The main results, which will be presented are as follows: A sea level reconstruction for the German Bight area and for the last 166 years is constructed from 13 individual tide gauges. From analyzing the time series, it is found that some periods of an accelerated sea level rise (SLR) occurred over the last 166 years. The last acceleration started in the 1970s with a post 1990 intensification, leading to high recent rates of SLR, with some differences along the coastline. As currently no reliable regional sea level projections are available for the German North Sea area, mostly the projections published by the Intergovernmental Panel on Climate Change are considered for design purposes. These global projections do not consider the significant regional differences in future sea level change, which are expected to occur. The long sea level reconstruction for the German Bight can directly be used to derive some projections for the near future (few decades) by applying simple extrapolation techniques.

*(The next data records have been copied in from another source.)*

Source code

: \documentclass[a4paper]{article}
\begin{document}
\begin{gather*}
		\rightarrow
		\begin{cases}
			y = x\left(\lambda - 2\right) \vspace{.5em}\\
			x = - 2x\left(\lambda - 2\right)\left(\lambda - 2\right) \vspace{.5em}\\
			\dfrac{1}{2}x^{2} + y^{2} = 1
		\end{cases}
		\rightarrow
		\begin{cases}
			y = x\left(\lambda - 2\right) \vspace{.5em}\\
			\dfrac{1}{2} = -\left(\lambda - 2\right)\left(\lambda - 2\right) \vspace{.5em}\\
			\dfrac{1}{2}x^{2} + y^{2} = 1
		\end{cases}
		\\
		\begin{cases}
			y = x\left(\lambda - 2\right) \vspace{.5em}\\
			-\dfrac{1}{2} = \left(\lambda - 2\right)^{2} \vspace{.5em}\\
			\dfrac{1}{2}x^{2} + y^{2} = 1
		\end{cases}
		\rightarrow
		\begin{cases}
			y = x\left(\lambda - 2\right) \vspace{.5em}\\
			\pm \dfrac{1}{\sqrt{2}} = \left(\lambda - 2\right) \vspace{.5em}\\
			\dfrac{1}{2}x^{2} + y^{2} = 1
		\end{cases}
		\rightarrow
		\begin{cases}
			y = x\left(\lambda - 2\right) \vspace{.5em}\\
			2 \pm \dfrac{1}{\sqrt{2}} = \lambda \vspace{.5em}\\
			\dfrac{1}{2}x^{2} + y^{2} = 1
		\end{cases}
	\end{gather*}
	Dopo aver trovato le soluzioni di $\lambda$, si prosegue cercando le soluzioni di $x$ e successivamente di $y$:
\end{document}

For longer time periods, numerical model studies have to be conducted, whereas the long sea level reconstruction can be used for validation.
Furthermore, a method to stochastically simulate storm surges for selected sites along the German North Sea coastline will be presented. With the stochastic storm surge generator it is possible so simulate a very large number (default: 10 mio.) of synthetic storm surge curves, which can directly be considered for the integrated risk analysis and, if needed, combined with some sea level rise scenarios. This significantly reduces the numerical (or empirical) computation requirements, which are usually necessary to provide a sufficient number of storm surge scenarios to be considered for risk analyses. To statistically assess the simulation results, the important parameter storm surge intensity (area between the surge curve and a selected threshold) is considered for the first time in combination with the storm surge water level. A 2-dimensional Copula model is applied, because the two considered parameters show some structure of dependence and are unequally distributed. In a last step, an extension of the statistical approach to additionally consider some selected wave parameters will be introduced.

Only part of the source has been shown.